▶ **Task details**
Below is some data. Retype exactly the lines starting at the one with "小課題1,2,3が自明だったので取り敢えず実装し,6点獲得." and ending at the one with "kaageが終了10秒前に3".

Stored data:
--------------------------------
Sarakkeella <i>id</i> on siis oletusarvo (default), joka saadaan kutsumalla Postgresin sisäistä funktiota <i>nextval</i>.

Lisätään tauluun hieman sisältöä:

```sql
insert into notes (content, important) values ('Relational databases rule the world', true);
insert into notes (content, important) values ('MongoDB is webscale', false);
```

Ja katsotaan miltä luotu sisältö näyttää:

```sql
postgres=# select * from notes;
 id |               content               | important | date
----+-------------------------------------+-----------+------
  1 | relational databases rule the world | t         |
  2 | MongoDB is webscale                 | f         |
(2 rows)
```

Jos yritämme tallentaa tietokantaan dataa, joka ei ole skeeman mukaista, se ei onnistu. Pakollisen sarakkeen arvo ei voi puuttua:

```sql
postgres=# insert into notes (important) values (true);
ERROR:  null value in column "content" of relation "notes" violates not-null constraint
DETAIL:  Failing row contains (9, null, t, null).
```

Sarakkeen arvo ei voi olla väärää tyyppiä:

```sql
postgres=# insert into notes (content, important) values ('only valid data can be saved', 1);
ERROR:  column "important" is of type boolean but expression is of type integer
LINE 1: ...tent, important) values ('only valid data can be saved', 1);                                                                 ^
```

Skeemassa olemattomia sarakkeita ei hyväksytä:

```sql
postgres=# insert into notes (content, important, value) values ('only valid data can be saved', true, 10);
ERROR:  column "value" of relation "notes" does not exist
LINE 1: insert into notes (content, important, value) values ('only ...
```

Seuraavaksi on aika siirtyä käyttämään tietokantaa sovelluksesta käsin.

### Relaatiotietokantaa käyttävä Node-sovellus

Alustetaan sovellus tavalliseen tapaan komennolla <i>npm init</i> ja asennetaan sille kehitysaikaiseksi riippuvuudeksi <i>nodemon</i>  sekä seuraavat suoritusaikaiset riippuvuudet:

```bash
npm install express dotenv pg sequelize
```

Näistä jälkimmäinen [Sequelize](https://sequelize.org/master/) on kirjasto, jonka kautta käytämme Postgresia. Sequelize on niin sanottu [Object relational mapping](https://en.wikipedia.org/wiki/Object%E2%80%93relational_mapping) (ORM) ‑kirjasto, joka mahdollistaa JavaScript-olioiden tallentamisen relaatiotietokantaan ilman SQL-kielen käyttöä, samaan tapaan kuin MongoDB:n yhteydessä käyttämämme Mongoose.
--------------------------------
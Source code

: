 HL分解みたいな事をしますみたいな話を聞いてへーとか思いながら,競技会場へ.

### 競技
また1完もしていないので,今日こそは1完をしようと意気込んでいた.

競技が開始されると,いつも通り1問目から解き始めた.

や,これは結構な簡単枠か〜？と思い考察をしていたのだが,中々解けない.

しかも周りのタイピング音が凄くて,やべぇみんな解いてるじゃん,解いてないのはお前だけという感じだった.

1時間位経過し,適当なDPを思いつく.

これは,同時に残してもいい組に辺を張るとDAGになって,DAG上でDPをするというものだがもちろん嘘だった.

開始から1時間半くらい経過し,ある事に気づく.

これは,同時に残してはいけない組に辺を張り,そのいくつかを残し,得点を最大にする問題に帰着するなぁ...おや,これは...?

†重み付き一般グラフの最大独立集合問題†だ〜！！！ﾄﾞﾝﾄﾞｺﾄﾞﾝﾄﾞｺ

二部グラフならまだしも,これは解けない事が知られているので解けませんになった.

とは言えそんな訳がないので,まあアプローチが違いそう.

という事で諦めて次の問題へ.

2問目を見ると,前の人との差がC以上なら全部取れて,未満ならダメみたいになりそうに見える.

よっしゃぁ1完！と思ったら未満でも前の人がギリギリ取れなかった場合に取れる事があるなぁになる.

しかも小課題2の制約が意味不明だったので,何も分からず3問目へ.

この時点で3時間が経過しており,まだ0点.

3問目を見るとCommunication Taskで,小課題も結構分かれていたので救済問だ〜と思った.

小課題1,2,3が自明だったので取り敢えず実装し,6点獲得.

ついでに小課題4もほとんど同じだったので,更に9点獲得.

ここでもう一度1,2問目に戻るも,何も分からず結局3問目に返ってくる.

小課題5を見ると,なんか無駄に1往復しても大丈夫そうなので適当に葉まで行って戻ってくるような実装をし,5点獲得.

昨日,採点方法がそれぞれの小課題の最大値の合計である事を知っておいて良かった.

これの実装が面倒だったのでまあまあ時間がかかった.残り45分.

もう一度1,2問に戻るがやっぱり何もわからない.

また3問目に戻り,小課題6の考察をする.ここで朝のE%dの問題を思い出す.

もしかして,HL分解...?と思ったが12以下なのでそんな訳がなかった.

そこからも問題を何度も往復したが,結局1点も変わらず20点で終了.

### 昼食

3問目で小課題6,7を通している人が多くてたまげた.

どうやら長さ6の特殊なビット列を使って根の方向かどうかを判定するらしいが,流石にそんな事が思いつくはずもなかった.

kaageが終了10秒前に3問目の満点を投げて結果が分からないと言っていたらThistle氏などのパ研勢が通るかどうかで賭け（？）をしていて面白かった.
--------------------------------
▶ **Solution to this problem**
小課題1,2,3が自明だったので取り敢えず実装し,6点獲得.

ついでに小課題4もほとんど同じだったので,更に9点獲得.

ここでもう一度1,2問目に戻るも,何も分からず結局3問目に返ってくる.

小課題5を見ると,なんか無駄に1往復しても大丈夫そうなので適当に葉まで行って戻ってくるような実装をし,5点獲得.

昨日,採点方法がそれぞれの小課題の最大値の合計である事を知っておいて良かった.

これの実装が面倒だったのでまあまあ時間がかかった.残り45分.

もう一度1,2問に戻るがやっぱり何もわからない.

また3問目に戻り,小課題6の考察をする.ここで朝のE%dの問題を思い出す.

もしかして,HL分解...?と思ったが12以下なのでそんな訳がなかった.

そこからも問題を何度も往復したが,結局1点も変わらず20点で終了.

### 昼食

3問目で小課題6,7を通している人が多くてたまげた.

どうやら長さ6の特殊なビット列を使って根の方向かどうかを判定するらしいが,流石にそんな事が思いつくはずもなかった.

kaageが終了10秒前に3問目の満点を投げて結果が分からないと言っていたらThistle氏などのパ研勢が通るかどうかで賭け（？）をしていて面白かった.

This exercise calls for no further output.